Data section start

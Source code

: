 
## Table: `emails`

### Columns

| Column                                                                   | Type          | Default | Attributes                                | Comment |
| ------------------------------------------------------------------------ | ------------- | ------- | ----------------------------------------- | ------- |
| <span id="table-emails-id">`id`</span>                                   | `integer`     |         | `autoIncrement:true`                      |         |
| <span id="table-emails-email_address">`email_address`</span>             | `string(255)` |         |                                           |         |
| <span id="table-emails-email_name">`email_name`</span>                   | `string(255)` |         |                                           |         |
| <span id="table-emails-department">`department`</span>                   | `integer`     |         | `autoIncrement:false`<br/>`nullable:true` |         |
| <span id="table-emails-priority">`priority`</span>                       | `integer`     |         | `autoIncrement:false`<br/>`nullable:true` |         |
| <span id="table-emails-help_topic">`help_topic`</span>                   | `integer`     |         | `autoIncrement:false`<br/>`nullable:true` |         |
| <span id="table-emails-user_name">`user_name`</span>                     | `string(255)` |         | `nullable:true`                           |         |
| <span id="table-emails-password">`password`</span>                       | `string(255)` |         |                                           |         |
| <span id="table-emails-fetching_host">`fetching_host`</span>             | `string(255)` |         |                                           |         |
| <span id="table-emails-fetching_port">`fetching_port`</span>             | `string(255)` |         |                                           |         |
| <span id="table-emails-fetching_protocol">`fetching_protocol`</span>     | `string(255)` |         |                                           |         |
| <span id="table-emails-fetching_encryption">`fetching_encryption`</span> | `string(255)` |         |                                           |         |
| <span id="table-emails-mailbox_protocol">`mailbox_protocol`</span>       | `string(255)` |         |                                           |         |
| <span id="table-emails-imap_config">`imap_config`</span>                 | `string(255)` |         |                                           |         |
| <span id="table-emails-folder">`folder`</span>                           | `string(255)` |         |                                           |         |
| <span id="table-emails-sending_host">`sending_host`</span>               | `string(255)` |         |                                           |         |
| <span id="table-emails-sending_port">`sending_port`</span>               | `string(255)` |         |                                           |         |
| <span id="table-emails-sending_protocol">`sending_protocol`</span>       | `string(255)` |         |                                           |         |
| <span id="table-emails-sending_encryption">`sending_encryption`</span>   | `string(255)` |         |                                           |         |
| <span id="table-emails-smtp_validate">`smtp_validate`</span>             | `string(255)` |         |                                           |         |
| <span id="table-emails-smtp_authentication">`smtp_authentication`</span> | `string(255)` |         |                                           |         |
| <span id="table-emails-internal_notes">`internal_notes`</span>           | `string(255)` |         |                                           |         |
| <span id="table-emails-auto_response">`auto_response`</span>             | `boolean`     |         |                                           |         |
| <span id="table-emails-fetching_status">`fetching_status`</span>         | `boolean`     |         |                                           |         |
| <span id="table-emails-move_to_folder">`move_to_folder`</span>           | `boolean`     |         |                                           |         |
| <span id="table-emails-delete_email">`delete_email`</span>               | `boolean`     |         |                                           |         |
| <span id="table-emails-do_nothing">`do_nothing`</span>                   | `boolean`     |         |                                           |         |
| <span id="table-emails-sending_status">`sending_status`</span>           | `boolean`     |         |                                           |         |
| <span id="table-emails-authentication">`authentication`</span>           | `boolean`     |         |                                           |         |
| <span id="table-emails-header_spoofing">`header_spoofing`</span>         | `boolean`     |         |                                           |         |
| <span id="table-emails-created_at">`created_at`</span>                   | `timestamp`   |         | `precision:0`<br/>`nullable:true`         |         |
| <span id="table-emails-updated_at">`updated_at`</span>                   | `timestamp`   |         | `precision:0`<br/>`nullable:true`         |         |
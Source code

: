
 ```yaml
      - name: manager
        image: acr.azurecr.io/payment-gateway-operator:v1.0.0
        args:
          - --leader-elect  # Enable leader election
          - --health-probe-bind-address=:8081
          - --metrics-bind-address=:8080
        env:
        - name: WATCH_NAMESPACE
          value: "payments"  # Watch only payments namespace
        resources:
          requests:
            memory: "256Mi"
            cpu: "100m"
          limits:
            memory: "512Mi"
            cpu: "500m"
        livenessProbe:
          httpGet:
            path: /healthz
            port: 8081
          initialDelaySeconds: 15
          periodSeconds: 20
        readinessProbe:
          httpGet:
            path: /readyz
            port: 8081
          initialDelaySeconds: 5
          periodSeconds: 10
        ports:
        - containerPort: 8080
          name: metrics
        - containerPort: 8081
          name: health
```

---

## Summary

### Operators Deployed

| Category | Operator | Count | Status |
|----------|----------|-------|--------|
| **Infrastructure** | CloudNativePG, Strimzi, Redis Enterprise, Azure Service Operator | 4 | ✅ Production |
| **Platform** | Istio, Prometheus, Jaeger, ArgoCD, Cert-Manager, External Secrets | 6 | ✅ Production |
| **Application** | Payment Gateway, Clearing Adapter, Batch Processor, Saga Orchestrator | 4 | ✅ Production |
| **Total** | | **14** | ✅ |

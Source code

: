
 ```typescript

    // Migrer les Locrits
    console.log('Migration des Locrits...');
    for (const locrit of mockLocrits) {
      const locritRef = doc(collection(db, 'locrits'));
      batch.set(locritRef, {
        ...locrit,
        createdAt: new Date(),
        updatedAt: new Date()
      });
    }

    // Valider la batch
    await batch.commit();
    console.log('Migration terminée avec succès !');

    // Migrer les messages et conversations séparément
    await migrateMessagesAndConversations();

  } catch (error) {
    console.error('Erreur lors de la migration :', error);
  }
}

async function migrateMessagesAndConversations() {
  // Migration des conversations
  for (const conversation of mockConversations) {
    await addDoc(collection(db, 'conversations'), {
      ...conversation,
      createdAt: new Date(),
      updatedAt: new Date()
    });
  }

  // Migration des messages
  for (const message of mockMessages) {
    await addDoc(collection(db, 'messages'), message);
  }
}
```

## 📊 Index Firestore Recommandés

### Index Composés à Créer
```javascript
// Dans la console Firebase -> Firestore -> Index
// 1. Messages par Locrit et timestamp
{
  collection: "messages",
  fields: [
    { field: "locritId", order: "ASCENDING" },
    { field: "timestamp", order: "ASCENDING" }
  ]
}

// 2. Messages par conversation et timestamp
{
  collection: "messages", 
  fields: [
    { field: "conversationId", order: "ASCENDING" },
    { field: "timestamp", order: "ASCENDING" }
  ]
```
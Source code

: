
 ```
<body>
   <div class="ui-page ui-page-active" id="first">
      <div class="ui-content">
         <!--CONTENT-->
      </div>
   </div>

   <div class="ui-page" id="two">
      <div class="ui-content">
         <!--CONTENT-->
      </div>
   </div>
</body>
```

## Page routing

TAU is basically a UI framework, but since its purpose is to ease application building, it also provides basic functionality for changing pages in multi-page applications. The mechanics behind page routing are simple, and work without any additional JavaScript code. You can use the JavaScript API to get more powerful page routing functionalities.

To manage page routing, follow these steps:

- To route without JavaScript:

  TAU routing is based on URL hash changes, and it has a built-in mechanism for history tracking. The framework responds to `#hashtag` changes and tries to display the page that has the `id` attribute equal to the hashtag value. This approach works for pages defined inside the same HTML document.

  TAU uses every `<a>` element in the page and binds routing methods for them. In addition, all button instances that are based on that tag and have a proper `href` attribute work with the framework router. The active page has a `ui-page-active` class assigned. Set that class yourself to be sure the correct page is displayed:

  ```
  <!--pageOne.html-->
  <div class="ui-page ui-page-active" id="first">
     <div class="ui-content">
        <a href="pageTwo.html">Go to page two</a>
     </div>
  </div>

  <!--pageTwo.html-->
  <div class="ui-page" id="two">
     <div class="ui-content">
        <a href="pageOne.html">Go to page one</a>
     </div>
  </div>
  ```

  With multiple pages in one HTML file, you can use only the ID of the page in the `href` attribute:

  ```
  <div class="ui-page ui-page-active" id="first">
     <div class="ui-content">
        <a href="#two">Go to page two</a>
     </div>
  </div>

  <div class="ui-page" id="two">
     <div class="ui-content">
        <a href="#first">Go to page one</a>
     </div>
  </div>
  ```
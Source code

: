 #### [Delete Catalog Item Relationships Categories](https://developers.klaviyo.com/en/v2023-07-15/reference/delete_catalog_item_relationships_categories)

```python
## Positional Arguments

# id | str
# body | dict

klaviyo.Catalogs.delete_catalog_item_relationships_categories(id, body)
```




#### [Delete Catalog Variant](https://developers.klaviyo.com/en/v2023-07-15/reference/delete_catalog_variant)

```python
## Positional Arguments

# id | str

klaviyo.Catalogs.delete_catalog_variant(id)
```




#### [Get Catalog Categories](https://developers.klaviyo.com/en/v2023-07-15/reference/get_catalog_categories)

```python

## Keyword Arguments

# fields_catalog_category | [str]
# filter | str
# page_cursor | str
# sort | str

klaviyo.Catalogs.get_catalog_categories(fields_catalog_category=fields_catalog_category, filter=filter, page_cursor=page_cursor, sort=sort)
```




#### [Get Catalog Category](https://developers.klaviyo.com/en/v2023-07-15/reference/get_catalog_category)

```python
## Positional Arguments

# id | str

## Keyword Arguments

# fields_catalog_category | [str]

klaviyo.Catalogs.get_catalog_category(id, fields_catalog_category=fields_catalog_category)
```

Data section end

→ **Task goal**: Search the data for "pageTwo" and list every line in which it occurs.

→ **Answer below**:
        <a href="pageTwo.html">Go to page two</a>
  <!--pageTwo.html-->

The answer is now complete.